Spacecraft properties
- Spacecraft type: GPS Block IIR
- Bus: AS-4000
- Manufacturer: Lockheed Martin
- Launch mass: 2,032 kilograms (4,480 lb)

Start of mission
- Launch date: 10 November 2000, 17:14:02 UTC
- Rocket: Delta II 7925-9.5, D281
- Launch site: Cape Canaveral SLC-17A

End of mission
- Disposal: Decommissioned
- Deactivated: 25 January 2023

Orbital parameters
- Reference system: Geocentric
- Regime: Medium Earth (Semi-synchronous)
- Perigee altitude: 20,177 kilometres (12,537 mi)
- Apogee altitude: 20,498 kilometres (12,737 mi)
- Inclination: 55 degrees
- Period: 724.28 minutes

= USA-154 =

American navigation satellite used for GPS

USA-154, also known as GPS IIR-6 and GPS SVN-41, is an American navigation satellite which forms part of the Global Positioning System. It was the sixth Block IIR GPS satellite to be launched, out of thirteen in the original configuration, and twenty one overall. It was built by Lockheed Martin, using the AS-4000 satellite bus.

USA-154 was launched at 17:14:02 UTC on 10 November 2000, atop a Delta II carrier rocket, flight number D281, flying in the 7925–9.5 configuration. The launch took place from Space Launch Complex 17A at the Cape Canaveral Air Force Station, and placed USA-154 into a transfer orbit. The satellite raised itself into medium Earth orbit using a Star-37FM apogee motor.

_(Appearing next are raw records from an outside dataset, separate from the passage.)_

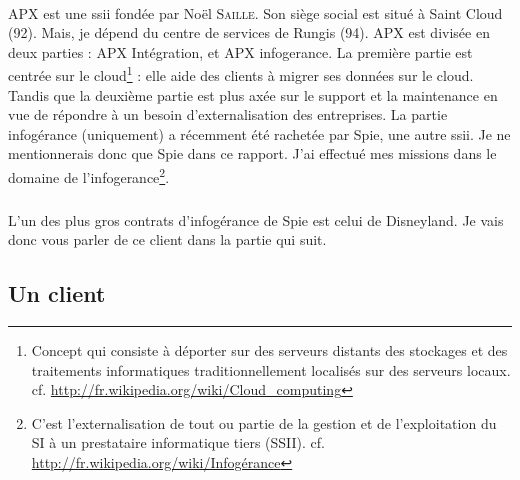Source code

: \paragraph{}
APX est une \gls{ssii} fondée par Noël \textsc{Saille}. Son siège social est situé à Saint Cloud (92). Mais, je dépend du centre de services de Rungis (94).
APX est divisée en deux parties : APX Intégration, et APX \Gls{infogerance}.
La première partie est centrée sur le \foreignlanguage{english}{\gls{cloud}}\footnote{Concept qui consiste à déporter sur des serveurs distants des stockages et des traitements informatiques traditionnellement localisés sur des serveurs locaux. cf. \url{http://fr.wikipedia.org/wiki/Cloud_computing}} : elle aide des clients à migrer ses données sur le \foreignlanguage{english}{cloud}.
Tandis que la deuxième partie est plus axée sur le support et la maintenance en vue de répondre à un besoin d'externalisation des entreprises. La partie infogérance (uniquement) a récemment été rachetée par Spie, une autre \gls{ssii}. Je ne mentionnerais donc que Spie dans ce rapport.
J'ai effectué mes missions dans le domaine de l'\gls{infogerance}\footnote{C’est l’externalisation de tout ou partie de la gestion et de l’exploitation du SI à un prestataire informatique tiers (SSII). cf. \url{http://fr.wikipedia.org/wiki/Infogérance}}.
\subparagraph{}
L'un des plus gros contrats d'infogérance de Spie est celui de Disneyland. Je vais donc vous parler de ce client dans la partie qui suit.


\subsection{Un client}
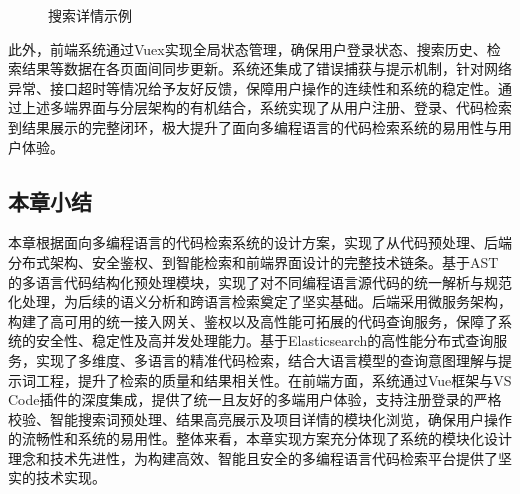 \documentclass[UTF8,a4paper,12pt]{ctexart}
\numberwithin{equation}{section}
\begin{document}
\begin{figure}[H]
	\caption{搜索详情示例}
	\label{repodetailpage}
\end{figure}
此外，前端系统通过Vuex实现全局状态管理，确保用户登录状态、搜索历史、检索结果等数据在各页面间同步更新。系统还集成了错误捕获与提示机制，针对网络异常、接口超时等情况给予友好反馈，保障用户操作的连续性和系统的稳定性。通过上述多端界面与分层架构的有机结合，系统实现了从用户注册、登录、代码检索到结果展示的完整闭环，极大提升了面向多编程语言的代码检索系统的易用性与用户体验。\par
\subsection{本章小结}
本章根据面向多编程语言的代码检索系统的设计方案，实现了从代码预处理、后端分布式架构、安全鉴权、到智能检索和前端界面设计的完整技术链条。基于AST的多语言代码结构化预处理模块，实现了对不同编程语言源代码的统一解析与规范化处理，为后续的语义分析和跨语言检索奠定了坚实基础。后端采用微服务架构，构建了高可用的统一接入网关、鉴权以及高性能可拓展的代码查询服务，保障了系统的安全性、稳定性及高并发处理能力。基于Elasticsearch的高性能分布式查询服务，实现了多维度、多语言的精准代码检索，结合大语言模型的查询意图理解与提示词工程，提升了检索的质量和结果相关性。在前端方面，系统通过Vue框架与VS Code插件的深度集成，提供了统一且友好的多端用户体验，支持注册登录的严格校验、智能搜索词预处理、结果高亮展示及项目详情的模块化浏览，确保用户操作的流畅性和系统的易用性。整体来看，本章实现方案充分体现了系统的模块化设计理念和技术先进性，为构建高效、智能且安全的多编程语言代码检索平台提供了坚实的技术实现。\par
\newpage
{}
\end{document}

By 13 November 2000, USA-154 was in an orbit with a perigee of 20177 km, an apogee of 20498 km, a period of 724.28 minutes, and 55 degrees of inclination to the equator. It was used to broadcast the PRN 14 signal, and operated in slot 5 of plane F of the GPS constellation. The satellite had a mass of 2032 kg, and a design life of 10 years.

USA-154 was initially retired on 9 July 2020. It was subsequently reactivated on 20 January 2022 and decommissioned again on 25 January 2023.